## DIRECTIONS
Reproduce the records below exactly, but leave their pictures out of the copy.

## INFORMATION SUPPLIED
━━━

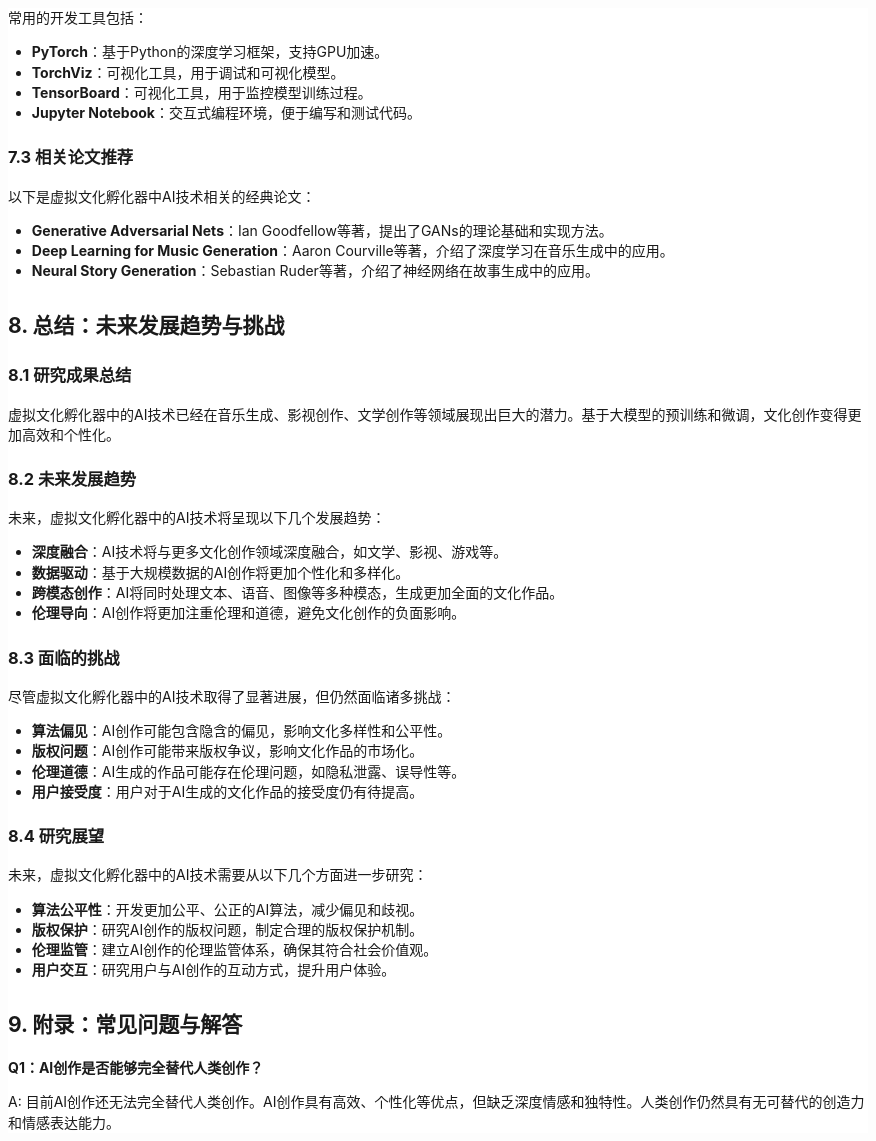 常用的开发工具包括：

- **PyTorch**：基于Python的深度学习框架，支持GPU加速。
- **TorchViz**：可视化工具，用于调试和可视化模型。
- **TensorBoard**：可视化工具，用于监控模型训练过程。
- **Jupyter Notebook**：交互式编程环境，便于编写和测试代码。

### 7.3 相关论文推荐

以下是虚拟文化孵化器中AI技术相关的经典论文：

- **Generative Adversarial Nets**：Ian Goodfellow等著，提出了GANs的理论基础和实现方法。
- **Deep Learning for Music Generation**：Aaron Courville等著，介绍了深度学习在音乐生成中的应用。
- **Neural Story Generation**：Sebastian Ruder等著，介绍了神经网络在故事生成中的应用。

## 8. 总结：未来发展趋势与挑战

### 8.1 研究成果总结

虚拟文化孵化器中的AI技术已经在音乐生成、影视创作、文学创作等领域展现出巨大的潜力。基于大模型的预训练和微调，文化创作变得更加高效和个性化。

### 8.2 未来发展趋势

未来，虚拟文化孵化器中的AI技术将呈现以下几个发展趋势：

- **深度融合**：AI技术将与更多文化创作领域深度融合，如文学、影视、游戏等。
- **数据驱动**：基于大规模数据的AI创作将更加个性化和多样化。
- **跨模态创作**：AI将同时处理文本、语音、图像等多种模态，生成更加全面的文化作品。
- **伦理导向**：AI创作将更加注重伦理和道德，避免文化创作的负面影响。

### 8.3 面临的挑战

尽管虚拟文化孵化器中的AI技术取得了显著进展，但仍然面临诸多挑战：

- **算法偏见**：AI创作可能包含隐含的偏见，影响文化多样性和公平性。
- **版权问题**：AI创作可能带来版权争议，影响文化作品的市场化。
- **伦理道德**：AI生成的作品可能存在伦理问题，如隐私泄露、误导性等。
- **用户接受度**：用户对于AI生成的文化作品的接受度仍有待提高。

### 8.4 研究展望

未来，虚拟文化孵化器中的AI技术需要从以下几个方面进一步研究：

- **算法公平性**：开发更加公平、公正的AI算法，减少偏见和歧视。
- **版权保护**：研究AI创作的版权问题，制定合理的版权保护机制。
- **伦理监管**：建立AI创作的伦理监管体系，确保其符合社会价值观。
- **用户交互**：研究用户与AI创作的互动方式，提升用户体验。

## 9. 附录：常见问题与解答

**Q1：AI创作是否能够完全替代人类创作？**

A: 目前AI创作还无法完全替代人类创作。AI创作具有高效、个性化等优点，但缺乏深度情感和独特性。人类创作仍然具有无可替代的创造力和情感表达能力。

━━━

## FINISHED TASK
 常用的开发工具包括：

- **PyTorch**：基于Python的深度学习框架，支持GPU加速。
- **TorchViz**：可视化工具，用于调试和可视化模型。
- **TensorBoard**：可视化工具，用于监控模型训练过程。
- **Jupyter Notebook**：交互式编程环境，便于编写和测试代码。

### 7.3 相关论文推荐

以下是虚拟文化孵化器中AI技术相关的经典论文：

- **Generative Adversarial Nets**：Ian Goodfellow等著，提出了GANs的理论基础和实现方法。
- **Deep Learning for Music Generation**：Aaron Courville等著，介绍了深度学习在音乐生成中的应用。
- **Neural Story Generation**：Sebastian Ruder等著，介绍了神经网络在故事生成中的应用。

## 8. 总结：未来发展趋势与挑战

### 8.1 研究成果总结

虚拟文化孵化器中的AI技术已经在音乐生成、影视创作、文学创作等领域展现出巨大的潜力。基于大模型的预训练和微调，文化创作变得更加高效和个性化。

### 8.2 未来发展趋势

未来，虚拟文化孵化器中的AI技术将呈现以下几个发展趋势：

- **深度融合**：AI技术将与更多文化创作领域深度融合，如文学、影视、游戏等。
- **数据驱动**：基于大规模数据的AI创作将更加个性化和多样化。
- **跨模态创作**：AI将同时处理文本、语音、图像等多种模态，生成更加全面的文化作品。
- **伦理导向**：AI创作将更加注重伦理和道德，避免文化创作的负面影响。

### 8.3 面临的挑战

尽管虚拟文化孵化器中的AI技术取得了显著进展，但仍然面临诸多挑战：

- **算法偏见**：AI创作可能包含隐含的偏见，影响文化多样性和公平性。
- **版权问题**：AI创作可能带来版权争议，影响文化作品的市场化。
- **伦理道德**：AI生成的作品可能存在伦理问题，如隐私泄露、误导性等。
- **用户接受度**：用户对于AI生成的文化作品的接受度仍有待提高。

### 8.4 研究展望

未来，虚拟文化孵化器中的AI技术需要从以下几个方面进一步研究：

- **算法公平性**：开发更加公平、公正的AI算法，减少偏见和歧视。
- **版权保护**：研究AI创作的版权问题，制定合理的版权保护机制。
- **伦理监管**：建立AI创作的伦理监管体系，确保其符合社会价值观。
- **用户交互**：研究用户与AI创作的互动方式，提升用户体验。

## 9. 附录：常见问题与解答

**Q1：AI创作是否能够完全替代人类创作？**

A: 目前AI创作还无法完全替代人类创作。AI创作具有高效、个性化等优点，但缺乏深度情感和独特性。人类创作仍然具有无可替代的创造力和情感表达能力。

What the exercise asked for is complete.